Will the president employ “executive privilege” to keep ousted FBI director James Comey from testifying or providing documents to Congress? Just what is executive privilege anyway?
You won’t find it clearly defined in the U.S. Constitution or any federal statute. Laws dance around it, but it’s more of a concept tried and tested by many presidents — with wins and losses determined by courts — since the infamous Watergate case. Obviously, Nixon lost that one. Same goes for President Clinton, who couldn’t keep his initial silence about Ms. Lewinsky. Other assertions of executive privilege have been successful, such as when the first President Bush prevented the release of Navy documents during a Congressional investigation of its aircraft program.
Clear parameters elude the historically case-by-case approach. Cornell University’s Legal Information Institute defines it as the privilege allowing the president (and others in the executive branch) to keep certain communications private, if disclosing them would disrupt the branch’s functions and decision-making process.
In plain terms, the president needs advice unfettered by fears of public censure. On the other hand, the public’s right to know what its leaders do, and why, is the cornerstone of a free republic. Privilege tests the fulcrum balancing these two.
As Watergate demonstrated, executive privilege doesn’t extend to information germane to a criminal investigation. Even where it exists, it can be overcome by a “compelling government interest” in disclosure. That’s legal jargon for the highest of three levels of scrutiny applied by federal courts when considering the legality of government action.

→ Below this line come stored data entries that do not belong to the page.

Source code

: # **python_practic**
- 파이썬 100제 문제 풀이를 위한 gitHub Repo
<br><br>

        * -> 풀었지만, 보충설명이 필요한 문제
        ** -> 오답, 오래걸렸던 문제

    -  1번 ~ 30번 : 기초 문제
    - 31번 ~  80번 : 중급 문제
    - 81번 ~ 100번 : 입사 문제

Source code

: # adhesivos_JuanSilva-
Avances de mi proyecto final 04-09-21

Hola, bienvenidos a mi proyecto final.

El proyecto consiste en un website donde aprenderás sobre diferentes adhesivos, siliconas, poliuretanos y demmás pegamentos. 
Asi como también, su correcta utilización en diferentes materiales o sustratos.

According to New York University’s Brennan Law Center, potentially protected executive disclosures fall into four basic categories:
1. Presidential communications: Directly from the president, or to him from his immediate advisers, or sometimes, between those advisers. Subject is material; actual advice and policy issues are more likely to qualify.

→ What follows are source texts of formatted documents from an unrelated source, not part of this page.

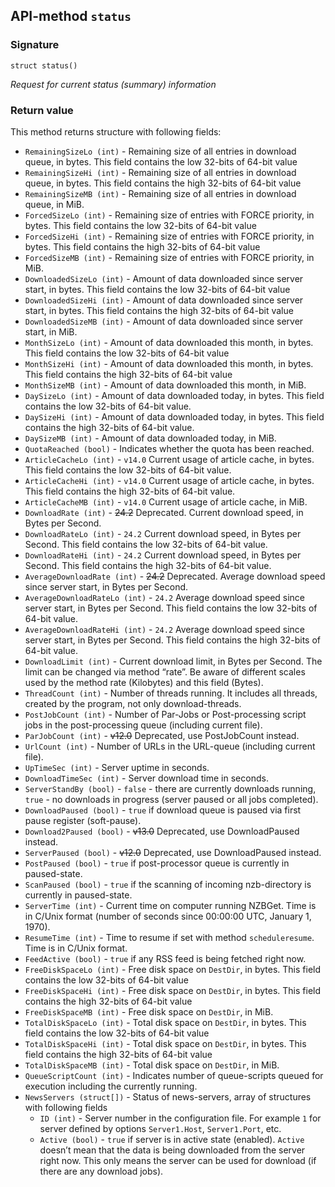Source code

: ## API-method `status`

### Signature
`struct status()`

_Request for current status (summary) information_

### Return value
This method returns structure with following fields:

- `RemainingSizeLo (int)` - Remaining size of all entries in download queue, in bytes. This field contains the low 32-bits of 64-bit value
- `RemainingSizeHi (int)` - Remaining size of all entries in download queue, in bytes. This field contains the high 32-bits of 64-bit value
- `RemainingSizeMB (int)` - Remaining size of all entries in download queue, in MiB.
- `ForcedSizeLo (int)` - Remaining size of entries with FORCE priority, in bytes. This field contains the low 32-bits of 64-bit value
- `ForcedSizeHi (int)` - Remaining size of entries with FORCE priority, in bytes. This field contains the high 32-bits of 64-bit value
- `ForcedSizeMB (int)` - Remaining size of entries with FORCE priority, in MiB.
- `DownloadedSizeLo (int)` - Amount of data downloaded since server start, in bytes. This field contains the low 32-bits of 64-bit value
- `DownloadedSizeHi (int)` - Amount of data downloaded since server start, in bytes. This field contains the high 32-bits of 64-bit value
- `DownloadedSizeMB (int)` - Amount of data downloaded since server start, in MiB.
- `MonthSizeLo (int)` - Amount of data downloaded this month, in bytes. This field contains the low 32-bits of 64-bit value
- `MonthSizeHi (int)` - Amount of data downloaded this month, in bytes. This field contains the high 32-bits of 64-bit value
- `MonthSizeMB (int)` - Amount of data downloaded this month, in MiB.
- `DaySizeLo (int)` - Amount of data downloaded today, in bytes. This field contains the low 32-bits of 64-bit value.
- `DaySizeHi (int)` - Amount of data downloaded today, in bytes. This field contains the high 32-bits of 64-bit value.
- `DaySizeMB (int)` - Amount of data downloaded today, in MiB.
- `QuotaReached (bool)` - Indicates whether the quota has been reached.
- `ArticleCacheLo (int)` - `v14.0` Current usage of article cache, in bytes. This field contains the low 32-bits of 64-bit value.
- `ArticleCacheHi (int)` - `v14.0` Current usage of article cache, in bytes. This field contains the high 32-bits of 64-bit value.
- `ArticleCacheMB (int)` - `v14.0` Current usage of article cache, in MiB.
- `DownloadRate (int)` - ~~24.2~~ Deprecated. Current download speed, in Bytes per Second.
- `DownloadRateLo (int)` - `24.2` Current download speed, in Bytes per Second. This field contains the low 32-bits of 64-bit value.
- `DownloadRateHi (int)` - `24.2` Current download speed, in Bytes per Second. This field contains the high 32-bits of 64-bit value.
- `AverageDownloadRate (int)` - ~~24.2~~ Deprecated. Average download speed since server start, in Bytes per Second.
- `AverageDownloadRateLo (int)` - `24.2` Average download speed since server start, in Bytes per Second. This field contains the low 32-bits of 64-bit value.
- `AverageDownloadRateHi (int)` - `24.2` Average download speed since server start, in Bytes per Second. This field contains the high 32-bits of 64-bit value.
- `DownloadLimit (int)` - Current download limit, in Bytes per Second. The limit can be changed via method “rate”. Be aware of different scales used by the method rate (Kilobytes) and this field (Bytes).
- `ThreadCount (int)` - Number of threads running. It includes all threads, created by the program, not only download-threads.
- `PostJobCount (int)` - Number of Par-Jobs or Post-processing script jobs in the post-processing queue (including current file).
- `ParJobCount (int)` - ~~v12.0~~ Deprecated, use PostJobCount instead.
- `UrlCount (int)` - Number of URLs in the URL-queue (including current file).
- `UpTimeSec (int)` - Server uptime in seconds.
- `DownloadTimeSec (int)` - Server download time in seconds.
- `ServerStandBy (bool)` - `false` - there are currently downloads running, `true` - no downloads in progress (server paused or all jobs completed).
- `DownloadPaused (bool)` - `true` if download queue is paused via first pause register (soft-pause).
- `Download2Paused (bool)` - ~~v13.0~~ Deprecated, use DownloadPaused instead.
- `ServerPaused (bool)` - ~~v12.0~~ Deprecated, use DownloadPaused instead.
- `PostPaused (bool)` - `true` if post-processor queue is currently in paused-state.
- `ScanPaused (bool)` - `true` if the scanning of incoming nzb-directory is currently in paused-state.
- `ServerTime (int)` - Current time on computer running NZBGet. Time is in C/Unix format (number of seconds since 00:00:00 UTC, January 1, 1970).
- `ResumeTime (int)` - Time to resume if set with method `scheduleresume`. Time is in C/Unix format.
- `FeedActive (bool)` - `true` if any RSS feed is being fetched right now.
- `FreeDiskSpaceLo (int)` - Free disk space on `DestDir`, in bytes. This field contains the low 32-bits of 64-bit value
- `FreeDiskSpaceHi (int)` - Free disk space on `DestDir`, in bytes. This field contains the high 32-bits of 64-bit value
- `FreeDiskSpaceMB (int)` - Free disk space on `DestDir`, in MiB.
- `TotalDiskSpaceLo (int)` - Total disk space on `DestDir`, in bytes. This field contains the low 32-bits of 64-bit value
- `TotalDiskSpaceHi (int)` - Total disk space on `DestDir`, in bytes. This field contains the high 32-bits of 64-bit value
- `TotalDiskSpaceMB (int)` - Total disk space on `DestDir`, in MiB.
- `QueueScriptCount (int)` - Indicates number of queue-scripts queued for execution including the currently running.
- `NewsServers (struct[])` - Status of news-servers, array of structures with following fields
  - `ID (int)` - Server number in the configuration file. For example `1` for server defined by options `Server1.Host`, `Server1.Port`, etc.
  - `Active (bool)` - `true` if server is in active state (enabled). `Active` doesn’t mean that the data is being downloaded from the server right now. This only means the server can be used for download (if there are any download jobs).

2. Attorney-client: Government enjoys the same attorney-client confidentiality as do private citizens; however, executive privilege doesn’t apply in cases of criminal accusation.

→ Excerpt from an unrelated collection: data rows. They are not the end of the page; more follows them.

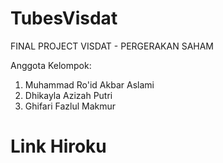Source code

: # TubesVisdat
FINAL PROJECT VISDAT - PERGERAKAN SAHAM

Anggota Kelompok:

1. Muhammad Ro'id Akbar Aslami
2. Dhikayla Azizah Putri
3. Ghifari Fazlul Makmur

# Link Hiroku
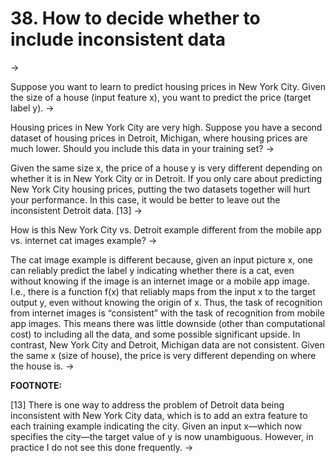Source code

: # 38. How to decide whether to include inconsistent data
->


Suppose you want to learn to predict housing prices in New York City. Given the size of a house (input feature x), you want to predict the price (target label y).
->


Housing prices in New York City are very high. Suppose you have a second dataset of housing prices in Detroit, Michigan, where housing prices are much lower. Should you include this data in your training set?
->


Given the same size x, the price of a house y is very different depending on whether it is in New York City or in Detroit. If you only care about predicting New York City housing prices, putting the two datasets together will hurt your performance. In this case, it would be better to leave out the inconsistent Detroit data. [13]
->


How is this New York City vs. Detroit example different from the mobile app vs. internet cat images example?
->


The cat image example is different because, given an input picture x, one can reliably predict the label y indicating whether there is a cat, even without knowing if the image is an internet image or a mobile app image. I.e., there is a function f(x) that reliably maps from the input x to the target output y, even without knowing the origin of x. Thus, the task of recognition from internet images is “consistent” with the task of recognition from mobile app images. This means there was little downside (other than computational cost) to including all the data, and some possible significant upside. In contrast, New York City and Detroit, Michigan data are not consistent. Given the same x (size of house), the price is very different depending on where the house is.
->


**FOOTNOTE:**

[13] There is one way to address the problem of Detroit data being inconsistent with New York City data, which is to add an extra feature to each training example indicating the city. Given an input x—which now specifies the city—the target value of y is now unambiguous. However, in practice I do not see this done frequently.
->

3. Deliberative process: This protects “pre-decisional” communications. The idea is that, except in cases of misconduct, disclosing these could discourage the give-and-take nature of the decision-making process, and diminish its effectiveness.
4. National security: Obviously keeping sensitive and security-related information from public disclosure is appropriate. However, this privilege has also historically been ripe for abuse, so courts tend to carefully scrutinize the supporting facts before recognizing it.
Even if executive privilege for a particular communication exists, like other types of legal privilege it can be waived. One example of waiver would be the president’s own public disclosures on the same topic.
It’s impossible for anyone to predict with certainty where the chips will fall. That’s one of the defining elements of democracy: The line balancing the people’s right to know, against their representative government’s interests in restricting that right, is never a straight one.